Despite what some people think, the constitution never forbade the federal government from issuing paper money. It does prohibit individual states from making anything other than gold or silver as legal tender, but presumably the federal government under its power to coin money and regulate the value thereof, could do so.

No State shall enter into any Treaty, Alliance, or Confederation; grant Letters of Marque and Reprisal; coin Money; emit Bills of Credit; make any Thing but gold and silver Coin a Tender in Payment of Debts;

frankie_the_yankee
October 12, 2007, 02:50 PM
My example may have been off target a little (though I "borrowed" it from Bork who used it in one of his books), but I still say that the Court is not gonna overturn the NFA. Settled law.

ilbob
October 12, 2007, 03:07 PM
My example may have been off target a little (though I "borrowed" it from Bork who used it in one of his books), but I still say that the Court is not gonna overturn the NFA. Settled law.
Actually, in many respects, the NFA is not so much settled law as it is law that the courts are afraid to touch. For the most part they have avoided direct rulings on NFA cases on 2A grounds, which is certainly where the best case is.

People point to things like the Dred Scott decision as cases where bad precedents get tossed out, but few people remember that the Dred Scott decision was overturned by a constitutional amaendment, and not just a court changing its mind.

Courts make mistakes now and then (read the Roe v. Wade decision if you want a good example of just plain wrong legal thinking) and even then are not inclined to correct their mistakes. I think the feeling is that it is inherently unfair to change the law once people start to depend on it.

The courts give a lot of deference to government at all levels, and are loath to overturn a law unless they are absolutely forced to. Thats why you see the tortured logic that comes with some of the worst decisions.

There are some good reasons behind this.
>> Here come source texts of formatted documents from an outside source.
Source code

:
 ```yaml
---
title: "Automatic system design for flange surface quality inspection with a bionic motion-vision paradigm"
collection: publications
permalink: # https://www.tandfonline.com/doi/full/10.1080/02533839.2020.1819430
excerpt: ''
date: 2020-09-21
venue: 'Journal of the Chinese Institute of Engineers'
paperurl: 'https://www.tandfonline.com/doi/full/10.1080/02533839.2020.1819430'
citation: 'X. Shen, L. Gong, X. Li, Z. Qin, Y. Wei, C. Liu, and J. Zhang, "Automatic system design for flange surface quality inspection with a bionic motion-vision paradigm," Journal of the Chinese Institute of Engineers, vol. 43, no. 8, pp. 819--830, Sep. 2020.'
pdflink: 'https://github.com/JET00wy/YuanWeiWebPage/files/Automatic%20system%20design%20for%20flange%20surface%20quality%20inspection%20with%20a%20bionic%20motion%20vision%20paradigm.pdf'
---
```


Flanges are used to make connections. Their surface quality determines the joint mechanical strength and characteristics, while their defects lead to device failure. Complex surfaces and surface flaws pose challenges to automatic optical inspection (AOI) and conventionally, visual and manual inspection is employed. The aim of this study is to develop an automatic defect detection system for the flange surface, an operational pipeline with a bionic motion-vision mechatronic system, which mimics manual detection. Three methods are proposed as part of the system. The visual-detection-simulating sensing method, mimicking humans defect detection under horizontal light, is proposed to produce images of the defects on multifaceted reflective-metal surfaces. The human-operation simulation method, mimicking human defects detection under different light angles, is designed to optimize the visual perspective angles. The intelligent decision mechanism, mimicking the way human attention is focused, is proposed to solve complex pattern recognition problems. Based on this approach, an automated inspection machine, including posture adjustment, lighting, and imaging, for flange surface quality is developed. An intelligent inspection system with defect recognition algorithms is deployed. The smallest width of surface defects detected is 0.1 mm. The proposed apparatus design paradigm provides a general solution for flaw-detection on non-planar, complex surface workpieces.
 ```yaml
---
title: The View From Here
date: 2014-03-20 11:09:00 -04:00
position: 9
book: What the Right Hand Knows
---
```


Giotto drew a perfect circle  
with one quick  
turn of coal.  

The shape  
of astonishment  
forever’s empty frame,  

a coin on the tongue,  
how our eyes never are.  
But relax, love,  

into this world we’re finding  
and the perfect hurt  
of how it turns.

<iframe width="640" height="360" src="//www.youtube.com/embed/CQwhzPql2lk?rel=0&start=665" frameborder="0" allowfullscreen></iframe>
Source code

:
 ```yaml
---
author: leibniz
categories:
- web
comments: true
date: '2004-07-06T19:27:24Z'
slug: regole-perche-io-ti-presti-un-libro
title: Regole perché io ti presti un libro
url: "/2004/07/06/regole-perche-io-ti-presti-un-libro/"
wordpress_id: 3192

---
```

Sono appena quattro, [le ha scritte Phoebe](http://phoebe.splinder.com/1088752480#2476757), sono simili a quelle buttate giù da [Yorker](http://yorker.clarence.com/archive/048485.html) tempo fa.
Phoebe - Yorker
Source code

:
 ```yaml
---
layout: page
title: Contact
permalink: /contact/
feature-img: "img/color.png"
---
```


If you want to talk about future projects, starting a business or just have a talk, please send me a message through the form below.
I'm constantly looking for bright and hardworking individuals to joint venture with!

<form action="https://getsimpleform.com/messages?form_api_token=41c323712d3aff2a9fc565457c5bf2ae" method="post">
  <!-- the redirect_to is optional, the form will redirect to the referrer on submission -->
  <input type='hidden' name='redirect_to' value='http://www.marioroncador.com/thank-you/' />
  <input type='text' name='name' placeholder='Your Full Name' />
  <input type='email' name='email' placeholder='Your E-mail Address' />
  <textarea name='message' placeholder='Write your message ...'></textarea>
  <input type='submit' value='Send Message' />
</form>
Suppose you decided that private property could not be taken and given to another private party. What do you do with the thousands of cases where this has happened over the years? You can't go back and tear down the shopping centers or whatever else was already built, so the courts almost had to come up with some kind of justification.
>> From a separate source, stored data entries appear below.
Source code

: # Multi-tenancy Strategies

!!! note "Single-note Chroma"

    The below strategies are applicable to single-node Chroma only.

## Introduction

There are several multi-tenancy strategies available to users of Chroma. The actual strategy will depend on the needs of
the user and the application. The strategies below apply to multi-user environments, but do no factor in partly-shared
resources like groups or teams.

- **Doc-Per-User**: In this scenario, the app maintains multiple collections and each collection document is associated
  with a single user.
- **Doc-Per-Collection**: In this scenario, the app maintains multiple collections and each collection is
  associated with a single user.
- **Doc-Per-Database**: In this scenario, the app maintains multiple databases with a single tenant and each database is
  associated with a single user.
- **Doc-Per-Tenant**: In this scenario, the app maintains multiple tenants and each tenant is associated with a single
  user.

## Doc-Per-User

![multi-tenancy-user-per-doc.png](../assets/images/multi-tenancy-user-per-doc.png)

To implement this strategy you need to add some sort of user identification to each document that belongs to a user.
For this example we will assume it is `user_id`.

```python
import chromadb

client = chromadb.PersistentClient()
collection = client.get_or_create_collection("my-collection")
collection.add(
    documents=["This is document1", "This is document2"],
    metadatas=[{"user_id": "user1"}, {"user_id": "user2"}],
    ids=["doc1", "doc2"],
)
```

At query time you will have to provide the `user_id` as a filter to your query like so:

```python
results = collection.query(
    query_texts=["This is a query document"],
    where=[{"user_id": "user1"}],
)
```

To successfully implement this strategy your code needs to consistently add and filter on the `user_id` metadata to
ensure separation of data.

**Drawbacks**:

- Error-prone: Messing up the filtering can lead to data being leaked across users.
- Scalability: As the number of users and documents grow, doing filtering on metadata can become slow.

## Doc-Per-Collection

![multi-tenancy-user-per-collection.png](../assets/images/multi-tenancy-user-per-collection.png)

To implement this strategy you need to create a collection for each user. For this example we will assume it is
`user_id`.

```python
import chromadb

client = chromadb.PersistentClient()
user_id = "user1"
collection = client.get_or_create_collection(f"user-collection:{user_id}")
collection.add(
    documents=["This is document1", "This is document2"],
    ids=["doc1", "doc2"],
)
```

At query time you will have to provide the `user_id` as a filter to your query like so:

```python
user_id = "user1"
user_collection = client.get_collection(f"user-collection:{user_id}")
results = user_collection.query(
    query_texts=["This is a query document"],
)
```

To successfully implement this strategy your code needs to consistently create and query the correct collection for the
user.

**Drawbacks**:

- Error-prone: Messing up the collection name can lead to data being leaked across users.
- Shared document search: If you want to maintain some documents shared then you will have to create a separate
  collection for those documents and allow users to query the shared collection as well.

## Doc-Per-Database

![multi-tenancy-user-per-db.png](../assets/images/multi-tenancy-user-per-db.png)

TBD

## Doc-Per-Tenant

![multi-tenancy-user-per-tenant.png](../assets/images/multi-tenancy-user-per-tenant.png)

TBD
And in fact, the 5th amendment does not actually prohibit the taking of private property and turning it over to another private entity. Read it quite carefully.
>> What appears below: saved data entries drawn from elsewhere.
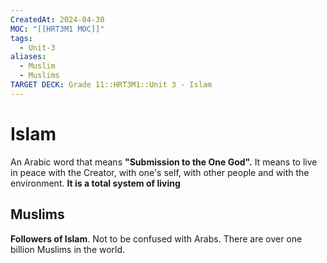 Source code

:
 ```yaml
---
CreatedAt: 2024-04-30
MOC: "[[HRT3M1 MOC]]"
tags:
  - Unit-3
aliases:
  - Muslim
  - Muslims
TARGET DECK: Grade 11::HRT3M1::Unit 3 - Islam
---
```

# Islam
An Arabic word that means **"Submission to the One God".** It means to live in peace with the Creator, with one's self, with other people and with the environment.  **It is a total system of living**

## Muslims
**Followers of Islam**. Not to be confused with Arabs.  There are over one billion Muslims in the world.
<!--ID: 1718379550041-->
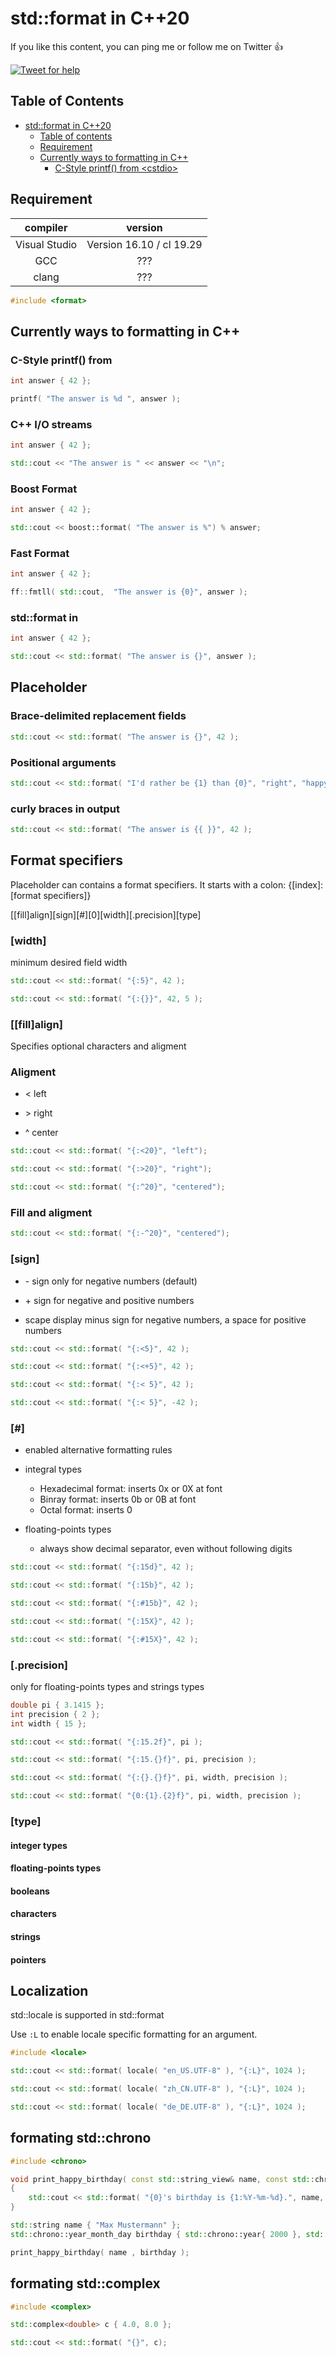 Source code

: # std::format in C++20

If you like this content, you can ping me or follow me on Twitter :+1:

[![Tweet for help](https://img.shields.io/twitter/follow/paulkazusek?label=Tweet%20%40mbeaudru&style=social)](https://twitter.com/paulkazusek/)

## Table of Contents

- [std::format in C++20](#stdformat-in-c20)
	* [Table of contents](#table-of-contents)
	* [Requirement](#Requirement)
	* [Currently ways to formatting in C++](#currently-ways-to-formatting-in-c)
		+ [C-Style printf() from \<cstdio\>](#c-style-printf-from-)


## Requirement

| compiler | version  |
|:--------:|:-------------:|
| Visual Studio | Version 16.10 / cl 19.29 |
| GCC | ??? |
| clang | ??? |

```cpp
#include <format>
 ```
    
## Currently ways to formatting in C++

### C-Style printf() from <cstdio>

```cpp
int answer { 42 };

printf( "The answer is %d ", answer );
 ```

### C++ I/O streams

```cpp
int answer { 42 };

std::cout << "The answer is " << answer << "\n";
 ```
 
### Boost Format
 
```cpp
int answer { 42 };

std::cout << boost::format( "The answer is %") % answer;
 ```
 
### Fast Format
 
```cpp
int answer { 42 };

ff::fmtll( std::cout,  "The answer is {0}", answer );
 ```
 
### std::format in <format>
 
```cpp
int answer { 42 };

std::cout << std::format( "The answer is {}", answer );
 ```
 
## Placeholder
 
### Brace-delimited replacement fields
 
```cpp
std::cout << std::format( "The answer is {}", 42 );
 ```
 
### Positional arguments
 
 ```cpp
std::cout << std::format( "I'd rather be {1} than {0}", "right", "happy" );
 ```
 
### curly braces in output
 
 ```cpp
std::cout << std::format( "The answer is {{ }}", 42 );
 ```
 
## Format specifiers
 
Placeholder can contains a format specifiers. It starts with a colon: {[index]:[format specifiers]}
 
[[fill]align][sign][#][0][width][.precision][type]
 
### [width]
 
minimum desired field width

```cpp
std::cout << std::format( "{:5}", 42 );
 ```
 
```cpp
std::cout << std::format( "{:{}}", 42, 5 );
 ```
 ### [[fill]align]
 
Specifies optional characters and aligment

### Aligment
<ul>
 <li><p>< left</p></li>
 <li><p>> right</p></li>
 <li><p>^ center</p></li>
</ul>

```cpp
std::cout << std::format( "{:<20}", "left");
 ```
 
```cpp
std::cout << std::format( "{:>20}", "right");
 ```
 
```cpp
std::cout << std::format( "{:^20}", "centered");
 ```
 ### Fill and aligment
 
 ```cpp
std::cout << std::format( "{:-^20}", "centered");
 ```
 
### [sign]
 
<ul>
 <li><p>- sign only for negative numbers (default)</p></li>
 <li><p>+ sign for negative and positive numbers</p></li>
 <li><p>scape display minus sign for negative numbers, a space for positive numbers</p></li>
</ul>

```cpp
std::cout << std::format( "{:<5}", 42 );
 ```

```cpp
std::cout << std::format( "{:<+5}", 42 );
 ```

```cpp
std::cout << std::format( "{:< 5}", 42 );
 ```
 
```cpp
std::cout << std::format( "{:< 5}", -42 );
 ```

### [#]
 
<ul>
 <li><p>enabled alternative formatting rules</p></li>
 <li><p>integral types</p>
  <ul>
     <li>Hexadecimal format: inserts 0x or 0X at font</li>
     <li>Binray format: inserts 0b or 0B at font</li>
     <li>Octal format: inserts 0</li>
    </ul>
 </li>
 <li><p>floating-points types</p>
  <ul>
   <li>always show decimal separator, even without following digits</li>
  </ul>
 </li>
</ul>

```cpp
std::cout << std::format( "{:15d}", 42 );
 ```

```cpp
std::cout << std::format( "{:15b}", 42 );
 ```
 
```cpp
std::cout << std::format( "{:#15b}", 42 );
 ```
 
```cpp
std::cout << std::format( "{:15X}", 42 );
 ```

```cpp
std::cout << std::format( "{:#15X}", 42 );
 ```
 
### [.precision]
 
only for floating-points types and strings types

```cpp
double pi { 3.1415 };
int precision { 2 };
int width { 15 };
 ```
 
```cpp
std::cout << std::format( "{:15.2f}", pi );
 ```

```cpp
std::cout << std::format( "{:15.{}f}", pi, precision );
 ```

```cpp
std::cout << std::format( "{:{}.{}f}", pi, width, precision );
 ```

```cpp
std::cout << std::format( "{0:{1}.{2}f}", pi, width, precision );
 ```
 
### [type]

#### integer types
#### floating-points types
#### booleans
#### characters
#### strings
#### pointers

 
## Localization
	
std::locale is supported in std::format 
 
Use `:L` to enable locale specific formatting for an argument.
 
```cpp
#include <locale>
```

```cpp
std::cout << std::format( locale( "en_US.UTF-8" ), "{:L}", 1024 );
 ```

```cpp
std::cout << std::format( locale( "zh_CN.UTF-8" ), "{:L}", 1024 );
 ```
 
```cpp
std::cout << std::format( locale( "de_DE.UTF-8" ), "{:L}", 1024 );
 ```

## formating std::chrono
 
```cpp
#include <chrono>
```

```cpp
void print_happy_birthday( const std::string_view& name, const std::chrono::year_month_day& birthday )
{
	std::cout << std::format( "{0}'s birthday is {1:%Y-%m-%d}.", name, birthday ) << "\n";
}
```
	
```cpp
std::string name { "Max Mustermann" };
std::chrono::year_month_day birthday { std::chrono::year{ 2000 }, std::chrono::month{ 4 }, std::chrono::day{ 10 } };

print_happy_birthday( name , birthday );
```
	
## formating std::complex
	
```cpp
#include <complex>
```

```cpp
std::complex<double> c { 4.0, 8.0 };
```

```cpp
std::cout << std::format( "{}", c);
```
Amendment 5 - Trial and Punishment, Compensation for Takings. Ratified 12/15/1791.

No person shall be held to answer for a capital, or otherwise infamous crime, unless on a presentment or indictment of a Grand Jury, except in cases arising in the land or naval forces, or in the Militia, when in actual service in time of War or public danger; nor shall any person be subject for the same offense to be twice put in jeopardy of life or limb; nor shall be compelled in any criminal case to be a witness against himself, nor be deprived of life, liberty, or property, without due process of law; nor shall private property be taken for public use, without just compensation

geekWithA.45
October 12, 2007, 03:25 PM
Frankie T. Yankee:

I'm actually agreeing with you that the NFA will stand for the foreseeable future, due to state decisis.

I don't know that it will stand for all time, however.

I am noting that the basis for its eventual downfall exists, and is being reinforced in our current era.

But as always, what matters is not my opinion or yours, but the opinions of the nine justices that make up the SCOTUS.

That's true, but only to the limited degree that their stewardship of it meets with our overall approval. Ultimately, it's -OUR- Constitution, not theirs, and if they go too far afield, we may find it necessary to take it back.